CAPÍTULO V

Un hombre más inteligente o de voluntad más varonil que Allnutt hubiera sabido doblegar a Rose en ese trance y en otros. Pero Allnutt estaba en seria desventaja. No era capaz de resolver mentalmente problemas de ajedrez, ni dirigir el pensamiento a la situación militar europea, ni debatir consigo mismo los pros y los contras de la «Preferencia Imperial», ni encadenar fragmentos de Shakespeare si los hubiera recordado. No sabía siquiera un verso de Shakespeare, y su mente no estaba acostumbrada a pensar con continuidad, de modo que en una situación donde pensar lo era todo, estaba perdido. Al cabo, el ruido del río, en su eterno cantar en torno de las raíces descubiertas de la orilla, derribó su último baluarte de obstinación.

Allnutt había malogrado varios intentos de tornar a Rose conversadora, induciéndola una vez a decir algo.

—Lo odio —había sido su airada exclamación—. Es usted un cobarde y dice mentiras, y ya no pienso dirigirle la palabra, jamás.

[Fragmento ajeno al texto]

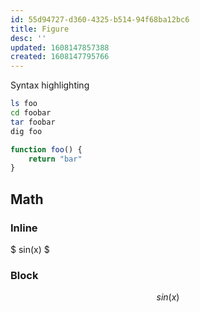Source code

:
 ```yaml
---
id: 55d94727-d360-4325-b514-94f68ba12bc6
title: Figure
desc: ''
updated: 1608147857388
created: 1608147795766
---
```




Syntax highlighting

```bash
ls foo
cd foobar
tar foobar
dig foo
```

```ts
function foo() {
    return "bar"
}
```

## Math

### Inline

$ sin(x) $

### Block

$$
sin(x)
$$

Y Rose había sacudido los hombros, como librándose de una enfadosa carga. En verdad, el primer intento de Allnutt de hacer las paces la había sorprendido. Ella buscaba vengarse, hacer expiar a Allnutt, en el sufrimiento del desprecio, el fracaso de su plan diabólico. No había creído en la posibilidad de reducirlo a la obediencia por el medio escogido; no tenía conciencia del poder a su disposición, ya que nunca antes había tenido que vérselas con un hombre sin voluntad. Su hermano y su padre eran hombres cuyos exteriores cubrían una obstinación granítica. Sólo cuando Allnutt comenzó a pedir clemencia y comprensión se le ocurrió que acaso estaba llegando el momento de dominarlo. Por entonces, además, habíase formado una idea más cabal de la monotonía del río y de sus posibles efectos en el espíritu pusilánime de Allnutt.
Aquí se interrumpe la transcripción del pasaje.